We seem to be living in a world these days where anything that appeals to "the male" is decried as crass, or crude fantasizing. But that's not my problem with JV: indeed, I don't HAVE a problem with him, other than those I've stated before. I do wonder why he excites such passionate distaste from the art establishment - one reason is that he's not a member of it, but there's something else going on there - it's almost a fear .... the plebs like him, therefore we've got to stop this spreading to the cognoscenti: but why? Because it would undermine the whole basis of the art market, probably, but anyone's guess is as good as mine.

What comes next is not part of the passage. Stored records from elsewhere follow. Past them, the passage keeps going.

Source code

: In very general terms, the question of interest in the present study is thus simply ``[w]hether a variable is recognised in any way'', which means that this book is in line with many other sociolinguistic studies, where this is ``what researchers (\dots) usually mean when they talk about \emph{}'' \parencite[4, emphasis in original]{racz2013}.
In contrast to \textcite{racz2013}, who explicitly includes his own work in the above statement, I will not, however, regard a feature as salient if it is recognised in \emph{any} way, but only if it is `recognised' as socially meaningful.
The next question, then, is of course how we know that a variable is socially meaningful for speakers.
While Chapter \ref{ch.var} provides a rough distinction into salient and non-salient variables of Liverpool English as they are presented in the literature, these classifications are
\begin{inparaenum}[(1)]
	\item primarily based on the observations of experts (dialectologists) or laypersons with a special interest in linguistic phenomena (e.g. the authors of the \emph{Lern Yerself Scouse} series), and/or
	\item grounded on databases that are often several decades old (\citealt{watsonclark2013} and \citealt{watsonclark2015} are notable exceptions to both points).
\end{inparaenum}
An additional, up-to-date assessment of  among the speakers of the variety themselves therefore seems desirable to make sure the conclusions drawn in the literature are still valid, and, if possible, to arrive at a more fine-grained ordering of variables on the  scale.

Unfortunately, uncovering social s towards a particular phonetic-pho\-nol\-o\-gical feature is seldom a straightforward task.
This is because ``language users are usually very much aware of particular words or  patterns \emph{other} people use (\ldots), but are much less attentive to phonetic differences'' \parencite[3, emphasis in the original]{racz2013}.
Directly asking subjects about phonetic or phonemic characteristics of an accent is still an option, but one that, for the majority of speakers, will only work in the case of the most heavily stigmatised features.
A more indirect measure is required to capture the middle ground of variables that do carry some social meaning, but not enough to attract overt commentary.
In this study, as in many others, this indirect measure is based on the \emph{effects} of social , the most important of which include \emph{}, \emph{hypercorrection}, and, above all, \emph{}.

Jonathan Jones, by the way, wrote an article on Maggie Hambling's work (which isn't invariably to my taste either) which I thought disgraceful: it was personally unpleasant, vicious and petulant. I don't in fact believe that art appreciation is "just a matter of opinion", but writers like Jonathan Jones, who offer nothing but personal opinion with an added dash of vitriol, can lead you to suppose that it is. Informed, intelligent opinion is likely to be more reliable than knee-jerk emotionalism - but not all critics or academics are capable of telling the difference. It's just that on the whole they dress their prejudices up in the language they've learned and in which they've become expert: that of the calculated sneer.